- _Data to examine_
= Beginning of Section =
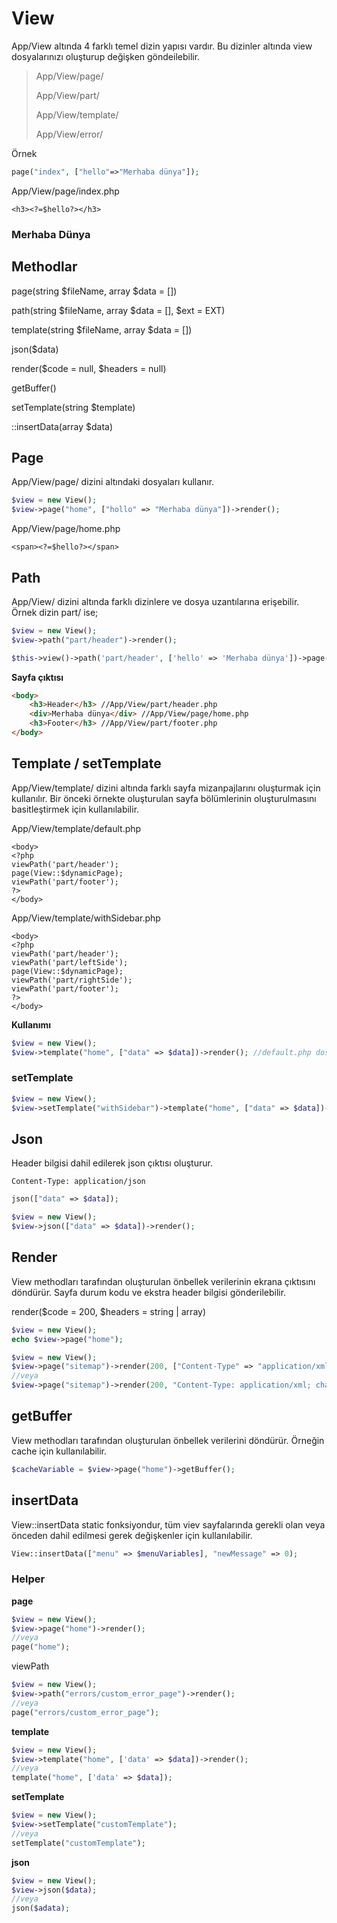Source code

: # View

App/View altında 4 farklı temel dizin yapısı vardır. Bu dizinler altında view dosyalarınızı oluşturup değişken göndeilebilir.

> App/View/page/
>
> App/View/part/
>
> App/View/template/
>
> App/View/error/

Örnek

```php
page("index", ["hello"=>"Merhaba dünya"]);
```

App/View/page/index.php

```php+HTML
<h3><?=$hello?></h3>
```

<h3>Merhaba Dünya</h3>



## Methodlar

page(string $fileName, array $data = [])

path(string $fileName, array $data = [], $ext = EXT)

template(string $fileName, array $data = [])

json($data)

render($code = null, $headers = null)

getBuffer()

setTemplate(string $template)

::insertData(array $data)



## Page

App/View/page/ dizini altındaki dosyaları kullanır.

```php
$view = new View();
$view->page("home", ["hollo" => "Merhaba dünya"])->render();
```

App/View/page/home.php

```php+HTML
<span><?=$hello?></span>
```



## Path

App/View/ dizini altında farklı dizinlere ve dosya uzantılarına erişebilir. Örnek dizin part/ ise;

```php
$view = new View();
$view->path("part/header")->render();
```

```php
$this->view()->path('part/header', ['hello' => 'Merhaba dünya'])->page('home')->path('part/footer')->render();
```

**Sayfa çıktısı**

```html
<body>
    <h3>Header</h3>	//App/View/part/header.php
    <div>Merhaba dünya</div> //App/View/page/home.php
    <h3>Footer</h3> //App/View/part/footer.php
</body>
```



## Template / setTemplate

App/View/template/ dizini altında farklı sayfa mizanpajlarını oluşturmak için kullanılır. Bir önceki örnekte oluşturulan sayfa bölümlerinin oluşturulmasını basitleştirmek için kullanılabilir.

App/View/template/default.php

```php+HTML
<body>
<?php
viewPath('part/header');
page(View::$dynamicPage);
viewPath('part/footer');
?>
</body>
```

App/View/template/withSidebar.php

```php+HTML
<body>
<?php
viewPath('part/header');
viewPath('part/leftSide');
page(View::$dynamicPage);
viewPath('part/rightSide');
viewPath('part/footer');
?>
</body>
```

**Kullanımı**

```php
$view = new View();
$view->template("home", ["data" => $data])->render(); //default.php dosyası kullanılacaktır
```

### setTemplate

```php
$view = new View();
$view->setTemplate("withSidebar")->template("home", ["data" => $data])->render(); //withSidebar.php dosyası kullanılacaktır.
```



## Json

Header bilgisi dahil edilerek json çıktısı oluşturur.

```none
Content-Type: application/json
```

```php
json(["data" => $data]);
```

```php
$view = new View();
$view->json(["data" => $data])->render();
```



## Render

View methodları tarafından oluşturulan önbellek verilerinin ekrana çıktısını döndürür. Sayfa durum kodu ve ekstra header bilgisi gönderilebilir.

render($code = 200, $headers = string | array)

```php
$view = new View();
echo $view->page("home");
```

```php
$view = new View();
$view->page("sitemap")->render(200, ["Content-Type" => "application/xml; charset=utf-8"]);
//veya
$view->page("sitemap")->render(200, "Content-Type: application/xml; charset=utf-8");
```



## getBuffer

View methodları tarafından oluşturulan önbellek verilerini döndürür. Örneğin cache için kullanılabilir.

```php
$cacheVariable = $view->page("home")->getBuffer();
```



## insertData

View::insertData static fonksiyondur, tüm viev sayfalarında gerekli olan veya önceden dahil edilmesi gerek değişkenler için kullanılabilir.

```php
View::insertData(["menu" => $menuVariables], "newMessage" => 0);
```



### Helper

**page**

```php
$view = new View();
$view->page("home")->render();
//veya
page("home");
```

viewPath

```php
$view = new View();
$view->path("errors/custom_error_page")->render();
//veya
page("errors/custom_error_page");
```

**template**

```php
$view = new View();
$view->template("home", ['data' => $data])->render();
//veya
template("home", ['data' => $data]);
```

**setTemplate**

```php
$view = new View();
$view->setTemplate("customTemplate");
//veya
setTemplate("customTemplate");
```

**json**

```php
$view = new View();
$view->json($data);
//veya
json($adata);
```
= End of Section =
= Beginning of Section =
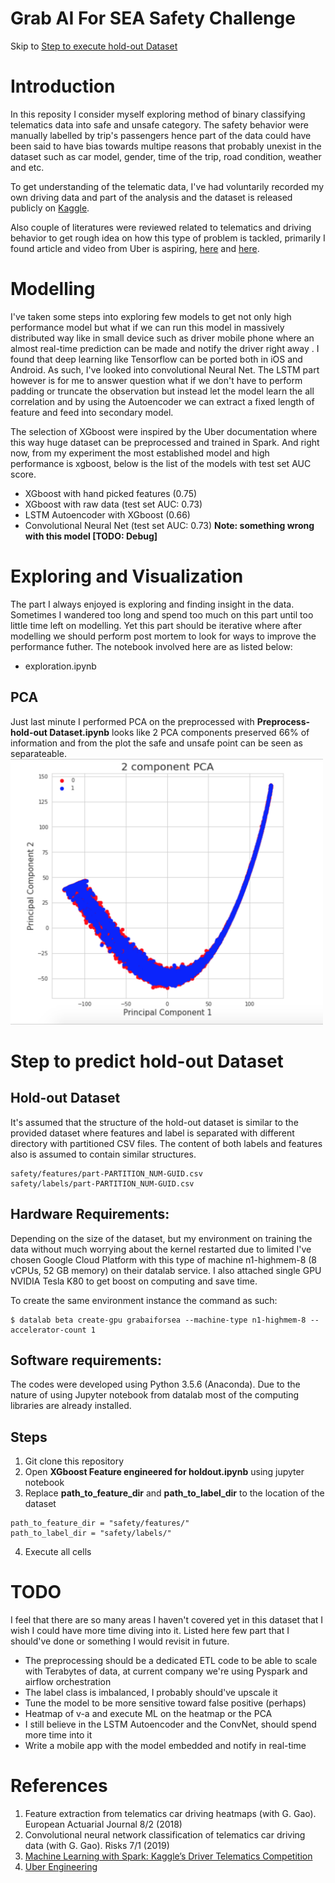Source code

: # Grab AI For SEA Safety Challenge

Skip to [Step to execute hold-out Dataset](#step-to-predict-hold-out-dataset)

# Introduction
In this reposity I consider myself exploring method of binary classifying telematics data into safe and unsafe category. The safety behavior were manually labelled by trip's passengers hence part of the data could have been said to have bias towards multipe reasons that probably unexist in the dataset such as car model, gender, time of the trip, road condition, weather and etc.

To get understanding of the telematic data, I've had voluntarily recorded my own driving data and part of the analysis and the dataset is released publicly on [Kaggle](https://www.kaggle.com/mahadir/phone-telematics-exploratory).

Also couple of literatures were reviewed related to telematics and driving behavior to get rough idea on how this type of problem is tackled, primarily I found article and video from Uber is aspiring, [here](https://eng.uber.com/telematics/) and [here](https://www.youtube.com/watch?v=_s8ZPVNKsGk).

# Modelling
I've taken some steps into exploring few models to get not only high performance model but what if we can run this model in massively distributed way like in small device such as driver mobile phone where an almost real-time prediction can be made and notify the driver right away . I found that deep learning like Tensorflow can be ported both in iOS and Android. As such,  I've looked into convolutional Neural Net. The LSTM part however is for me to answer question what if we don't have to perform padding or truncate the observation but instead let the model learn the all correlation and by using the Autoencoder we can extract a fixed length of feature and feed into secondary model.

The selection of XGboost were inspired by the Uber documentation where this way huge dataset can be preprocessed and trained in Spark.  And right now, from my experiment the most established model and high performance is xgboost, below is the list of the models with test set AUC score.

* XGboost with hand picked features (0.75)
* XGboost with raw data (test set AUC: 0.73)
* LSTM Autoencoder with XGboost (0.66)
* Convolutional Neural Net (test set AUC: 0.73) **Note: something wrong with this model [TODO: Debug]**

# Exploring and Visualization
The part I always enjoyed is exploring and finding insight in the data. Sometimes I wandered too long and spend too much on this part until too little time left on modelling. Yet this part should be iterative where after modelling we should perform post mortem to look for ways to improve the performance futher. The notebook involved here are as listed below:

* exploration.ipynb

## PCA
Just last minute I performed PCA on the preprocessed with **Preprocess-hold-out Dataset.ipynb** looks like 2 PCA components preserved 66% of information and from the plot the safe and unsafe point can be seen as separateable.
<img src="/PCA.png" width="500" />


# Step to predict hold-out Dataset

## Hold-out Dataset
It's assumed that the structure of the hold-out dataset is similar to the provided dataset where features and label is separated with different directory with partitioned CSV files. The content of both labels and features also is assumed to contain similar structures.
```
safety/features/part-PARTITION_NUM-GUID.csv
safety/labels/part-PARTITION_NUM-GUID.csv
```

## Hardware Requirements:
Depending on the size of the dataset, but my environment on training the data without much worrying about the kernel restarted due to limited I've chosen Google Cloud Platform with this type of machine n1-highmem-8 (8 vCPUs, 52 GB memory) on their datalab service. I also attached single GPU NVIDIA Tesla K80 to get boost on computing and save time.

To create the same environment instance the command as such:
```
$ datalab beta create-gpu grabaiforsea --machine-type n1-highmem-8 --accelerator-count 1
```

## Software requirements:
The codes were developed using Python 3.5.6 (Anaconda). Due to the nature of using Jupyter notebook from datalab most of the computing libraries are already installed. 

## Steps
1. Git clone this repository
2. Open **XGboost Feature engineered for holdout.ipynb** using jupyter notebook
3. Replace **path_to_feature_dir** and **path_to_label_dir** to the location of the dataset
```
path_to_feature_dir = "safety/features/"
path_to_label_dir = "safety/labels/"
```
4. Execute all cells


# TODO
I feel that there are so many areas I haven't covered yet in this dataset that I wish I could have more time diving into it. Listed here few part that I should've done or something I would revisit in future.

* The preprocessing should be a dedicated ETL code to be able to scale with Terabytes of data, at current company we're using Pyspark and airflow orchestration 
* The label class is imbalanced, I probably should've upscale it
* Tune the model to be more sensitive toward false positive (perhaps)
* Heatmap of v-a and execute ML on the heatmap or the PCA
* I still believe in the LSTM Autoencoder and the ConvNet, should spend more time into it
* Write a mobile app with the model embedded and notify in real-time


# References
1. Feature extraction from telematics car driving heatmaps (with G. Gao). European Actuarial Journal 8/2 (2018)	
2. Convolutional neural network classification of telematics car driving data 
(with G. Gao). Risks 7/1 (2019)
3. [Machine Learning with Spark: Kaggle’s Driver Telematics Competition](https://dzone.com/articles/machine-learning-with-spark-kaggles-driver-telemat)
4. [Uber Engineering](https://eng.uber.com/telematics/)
= End of Section =
= Beginning of Section =
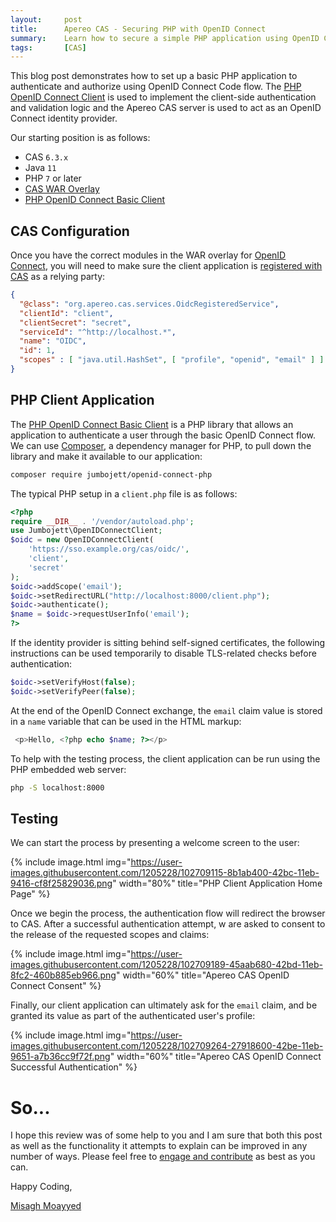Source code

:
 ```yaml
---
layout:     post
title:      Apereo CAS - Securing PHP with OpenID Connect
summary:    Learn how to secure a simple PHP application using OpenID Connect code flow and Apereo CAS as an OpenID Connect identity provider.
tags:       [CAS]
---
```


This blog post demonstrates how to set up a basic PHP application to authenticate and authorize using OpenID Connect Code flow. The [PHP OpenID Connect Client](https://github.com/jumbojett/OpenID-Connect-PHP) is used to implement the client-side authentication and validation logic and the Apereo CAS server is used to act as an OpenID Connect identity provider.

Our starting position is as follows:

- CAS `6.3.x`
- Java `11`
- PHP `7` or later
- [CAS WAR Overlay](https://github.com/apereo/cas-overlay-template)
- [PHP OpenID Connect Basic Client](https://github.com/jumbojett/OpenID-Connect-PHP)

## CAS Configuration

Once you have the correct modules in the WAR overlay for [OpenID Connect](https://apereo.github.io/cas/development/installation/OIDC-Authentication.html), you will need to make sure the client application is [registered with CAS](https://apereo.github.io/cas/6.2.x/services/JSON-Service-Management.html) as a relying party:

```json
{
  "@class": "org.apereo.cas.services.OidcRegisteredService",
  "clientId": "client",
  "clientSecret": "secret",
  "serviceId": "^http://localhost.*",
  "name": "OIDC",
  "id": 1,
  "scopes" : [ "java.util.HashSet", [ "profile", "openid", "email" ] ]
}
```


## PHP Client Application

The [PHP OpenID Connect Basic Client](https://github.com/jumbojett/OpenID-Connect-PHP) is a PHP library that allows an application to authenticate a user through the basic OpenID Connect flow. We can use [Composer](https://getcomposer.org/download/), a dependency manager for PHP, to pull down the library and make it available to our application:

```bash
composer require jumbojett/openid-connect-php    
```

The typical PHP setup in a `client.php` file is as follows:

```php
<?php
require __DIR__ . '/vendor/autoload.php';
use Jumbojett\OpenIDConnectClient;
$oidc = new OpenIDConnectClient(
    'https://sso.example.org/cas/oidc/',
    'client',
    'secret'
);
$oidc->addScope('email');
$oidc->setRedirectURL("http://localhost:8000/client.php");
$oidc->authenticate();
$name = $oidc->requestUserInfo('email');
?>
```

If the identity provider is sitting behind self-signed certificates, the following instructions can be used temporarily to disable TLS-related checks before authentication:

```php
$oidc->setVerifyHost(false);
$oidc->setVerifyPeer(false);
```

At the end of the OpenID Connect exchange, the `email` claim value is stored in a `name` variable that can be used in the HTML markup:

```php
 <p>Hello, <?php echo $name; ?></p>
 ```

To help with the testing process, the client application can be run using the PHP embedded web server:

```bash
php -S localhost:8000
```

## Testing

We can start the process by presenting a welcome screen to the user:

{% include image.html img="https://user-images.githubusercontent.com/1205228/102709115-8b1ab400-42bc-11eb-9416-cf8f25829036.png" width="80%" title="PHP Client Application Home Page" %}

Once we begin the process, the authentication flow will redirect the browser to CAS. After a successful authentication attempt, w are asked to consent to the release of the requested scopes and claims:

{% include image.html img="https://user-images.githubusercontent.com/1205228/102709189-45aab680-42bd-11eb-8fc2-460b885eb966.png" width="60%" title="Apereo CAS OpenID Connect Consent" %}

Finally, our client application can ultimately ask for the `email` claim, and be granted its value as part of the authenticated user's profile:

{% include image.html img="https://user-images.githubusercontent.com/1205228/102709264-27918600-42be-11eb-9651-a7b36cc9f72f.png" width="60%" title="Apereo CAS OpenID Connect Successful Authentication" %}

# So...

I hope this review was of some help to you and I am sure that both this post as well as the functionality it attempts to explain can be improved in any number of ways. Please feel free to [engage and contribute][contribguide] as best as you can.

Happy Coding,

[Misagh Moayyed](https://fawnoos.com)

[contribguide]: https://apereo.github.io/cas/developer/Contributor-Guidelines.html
= End of Section =
- _Required work_
Which lines above contain the word "TODO"? Copy each of them.

- _Task answer_
* Convolutional Neural Net (test set AUC: 0.73) **Note: something wrong with this model [TODO: Debug]**
# TODO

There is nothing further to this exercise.